Restate every record exactly as it is written, while omitting the pictures it holds.
___ Information ___
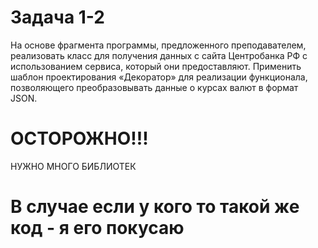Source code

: # Задача 1-2
На основе фрагмента программы, предложенного преподавателем, реализовать класс для получения данных с сайта Центробанка РФ с использованием сервиса, который они предоставляют. Применить шаблон проектирования «Декоратор» для реализации функционала, позволяющего преобразовывать данные о курсах валют в формат JSON.    

# ОСТОРОЖНО!!! 
НУЖНО МНОГО БИБЛИОТЕК

# В случае если у кого то такой же код - я его покусаю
___
## Your response
Source code

: # Задача 1-2
На основе фрагмента программы, предложенного преподавателем, реализовать класс для получения данных с сайта Центробанка РФ с использованием сервиса, который они предоставляют. Применить шаблон проектирования «Декоратор» для реализации функционала, позволяющего преобразовывать данные о курсах валют в формат JSON.    

# ОСТОРОЖНО!!! 
НУЖНО МНОГО БИБЛИОТЕК

# В случае если у кого то такой же код - я его покусаю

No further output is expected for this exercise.